Dec 2014

Using the timeout Command

Ever had an automated secure copy hang on you? Or, better yet, how about a crond secure copy job that hangs each time it is called and you happen to be out of the office for a couple days while it is called once an hour? Sure that never happens.... well it did and the fix, hopefully, was relatively simple.

The Setup

Before we bother getting into why I am not using something like puppet I will be real clear; I don't need to. The use case is a cluster that network installs nodes using a common kickstart and a (rather small actually) post script which sets up all the stuff each node needs. All of that being said, the only files that need to be kept in sync are the pwdb files, in this case, this example will work for any files. Also, why not use a parallel copy? Because the version of pdcp that we have does not have verbosity... we wants verbosity.

The Original Script

#!/bin/bash

source /etc/profile

# This shlib contains a function we get a list of nodes from
if [ -f ./sgc-shlib ]; then
  source ./sgc-shlib
else
  source /usr/local/sbin/sgc-shlib
fi

# use get_sge_exec_hosts() for an ordered list
for n in `get_sge_exec_hosts`; do
  for f in /etc/passwd /etc/shadow /etc/group /etc/gshadow ; do
    scp $f $n:$f
  done
done

Probably pretty easy to see where the glaring issue is. So why did it take so long to notice? Oddly, the regular timeout for ssh prior to this particular cluster (on a previous one) was sufficient. For some reason, it was taking a lot longer. Plus, it is possible that a node that is wedged would go half open which ... is just no fun at all.

Another problem with this script is that it is not very verbose at all. So at first I slapped in an echo before the scp command which turned out to be a really stupid idea, something like this:

echo "copying $f to $n:$f

Which didn't tell me squat and in fact lied.

Iterations

So pass one was simply adding the timeout command with no other changes:

    timeout scp $f $n:$f

Well... that kind of helped but it was not very explicit nor verbose. So I did a little reading and like any command timeout has return values: 0 for okay and 124 for utter failure. Probably some signals in between too but for my part all I cared about was did it work one hundred percent? Also the default timeout of 5 seconds didn't seem to work well for my network... I have no clear explanation as to why. So here is round 2:

for n in `get_sgc_exec_hosts`; do
  for f in /etc/passwd /etc/shadow /etc/group /etc/gshadow ; do
    /usr/bin/timeout 3s scp $f $n:$f
    if [ $? -ne 0 ]; then
      echo "Copy of $f to $n failed"
    else
      echo "$f ===> $n:$f"
    fi
  done
done

Works like a champ (I just so happened to have some busted nodes to use as a case).

Where else can this go?

I haven't done it in production yet but another use case snuck up on me. It could be, and often is, that an exec node in the cluster is just plain too busy when a connection is requested. This is why, in hindsight, it is cool that I did not put a continue or jmp in the loop because if the case is a high load, maybe I want to take another shot at it? So this scenario kind of opens a can of worms for two reasons:

  1. So how should the timers and failure numbers look?
  2. Why not check load via snmp (or some kind of pre flight check) first?

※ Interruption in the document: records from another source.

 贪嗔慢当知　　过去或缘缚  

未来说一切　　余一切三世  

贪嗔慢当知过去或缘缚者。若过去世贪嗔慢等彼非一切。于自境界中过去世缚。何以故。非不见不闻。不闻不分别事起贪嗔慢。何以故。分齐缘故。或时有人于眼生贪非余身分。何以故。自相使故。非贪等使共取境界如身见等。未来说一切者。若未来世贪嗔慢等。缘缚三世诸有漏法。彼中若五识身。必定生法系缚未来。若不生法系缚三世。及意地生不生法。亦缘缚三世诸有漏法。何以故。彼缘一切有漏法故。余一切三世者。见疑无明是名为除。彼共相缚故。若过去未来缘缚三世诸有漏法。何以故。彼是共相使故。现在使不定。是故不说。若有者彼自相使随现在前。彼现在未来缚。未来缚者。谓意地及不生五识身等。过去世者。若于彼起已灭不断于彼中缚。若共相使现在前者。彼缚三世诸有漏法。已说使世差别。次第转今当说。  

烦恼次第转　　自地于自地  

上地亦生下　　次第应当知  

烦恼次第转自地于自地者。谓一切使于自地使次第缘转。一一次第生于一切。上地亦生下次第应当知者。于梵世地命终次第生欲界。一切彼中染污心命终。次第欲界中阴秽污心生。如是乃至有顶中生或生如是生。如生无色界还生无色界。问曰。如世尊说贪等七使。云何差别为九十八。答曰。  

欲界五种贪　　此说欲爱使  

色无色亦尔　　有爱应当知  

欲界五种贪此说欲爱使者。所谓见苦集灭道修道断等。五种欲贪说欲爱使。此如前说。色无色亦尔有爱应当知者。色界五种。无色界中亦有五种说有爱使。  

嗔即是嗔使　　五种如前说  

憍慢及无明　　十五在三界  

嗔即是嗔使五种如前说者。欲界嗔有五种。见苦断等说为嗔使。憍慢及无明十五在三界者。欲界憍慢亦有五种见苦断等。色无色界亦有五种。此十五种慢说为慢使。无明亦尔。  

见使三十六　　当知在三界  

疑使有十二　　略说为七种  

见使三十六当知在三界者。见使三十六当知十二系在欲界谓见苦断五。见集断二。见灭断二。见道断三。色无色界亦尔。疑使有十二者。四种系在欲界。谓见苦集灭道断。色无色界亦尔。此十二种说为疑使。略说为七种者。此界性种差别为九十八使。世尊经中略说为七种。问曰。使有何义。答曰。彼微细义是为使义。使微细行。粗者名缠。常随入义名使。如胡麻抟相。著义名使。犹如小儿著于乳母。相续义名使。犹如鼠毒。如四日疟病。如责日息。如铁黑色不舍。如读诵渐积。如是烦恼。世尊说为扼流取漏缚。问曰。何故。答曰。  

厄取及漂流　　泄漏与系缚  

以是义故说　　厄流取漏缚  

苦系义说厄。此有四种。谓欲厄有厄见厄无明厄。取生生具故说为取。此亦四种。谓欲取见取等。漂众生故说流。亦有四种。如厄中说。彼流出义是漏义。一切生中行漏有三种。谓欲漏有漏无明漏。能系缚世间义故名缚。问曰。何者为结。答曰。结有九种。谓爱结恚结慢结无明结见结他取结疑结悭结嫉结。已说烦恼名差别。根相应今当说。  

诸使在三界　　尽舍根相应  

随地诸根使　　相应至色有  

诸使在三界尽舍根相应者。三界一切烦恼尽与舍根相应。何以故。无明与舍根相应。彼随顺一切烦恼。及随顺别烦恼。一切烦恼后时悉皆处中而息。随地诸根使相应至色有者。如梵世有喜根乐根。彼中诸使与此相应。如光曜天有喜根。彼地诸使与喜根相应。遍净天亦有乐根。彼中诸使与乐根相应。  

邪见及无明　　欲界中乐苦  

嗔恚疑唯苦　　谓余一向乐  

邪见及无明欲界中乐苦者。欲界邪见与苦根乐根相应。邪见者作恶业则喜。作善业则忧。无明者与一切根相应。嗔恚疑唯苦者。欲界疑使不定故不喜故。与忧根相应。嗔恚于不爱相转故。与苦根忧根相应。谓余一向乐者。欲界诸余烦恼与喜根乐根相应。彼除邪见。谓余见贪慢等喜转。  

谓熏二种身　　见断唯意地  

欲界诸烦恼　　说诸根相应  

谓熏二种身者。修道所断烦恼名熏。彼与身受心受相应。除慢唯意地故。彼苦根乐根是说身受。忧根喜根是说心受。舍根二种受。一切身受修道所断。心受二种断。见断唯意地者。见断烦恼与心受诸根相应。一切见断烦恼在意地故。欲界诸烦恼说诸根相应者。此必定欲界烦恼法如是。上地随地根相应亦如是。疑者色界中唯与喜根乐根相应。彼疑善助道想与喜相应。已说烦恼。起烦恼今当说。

Lets take the easy one first, item 1: that is totally subjective. For my environment because it is relatively small (only about 128 nodes) our tolerance is probably a little higher. So we could use a sleep and try again:

scp_file()
{
	hst=$1
	file=$2

	/usr/bin/timeout 3s scp $file $hst:$file
	if [ $? -ne 0 ]; then
      echo "copy of $file to $hst failed sleeping to try again"
       /usr/bin/timeout 3s scp $file $hst:$file
    fi

    if [ $? -ne 0 ]; then
      echo "copy of $file to $hst failed"
    else
      echo "$file ===> $hst:$file"
    fi
}

for n in `get_sgc_exec_hosts`; do
  for f in /etc/passwd /etc/shadow /etc/group /etc/gshadow ; do
    scp_file $n $f
  done
done

There are many different ways to approach that, the untested example above is just one of them!

As for a pre-flight check, if snmp is installed and there is an easy to use client side parser for it already available (say like a nagios call out) then sure - go for it - but a single timeout or multi-looped timer one should be sufficient for most cases. Again, this is all kind of fringe and your results may vary ... wildly.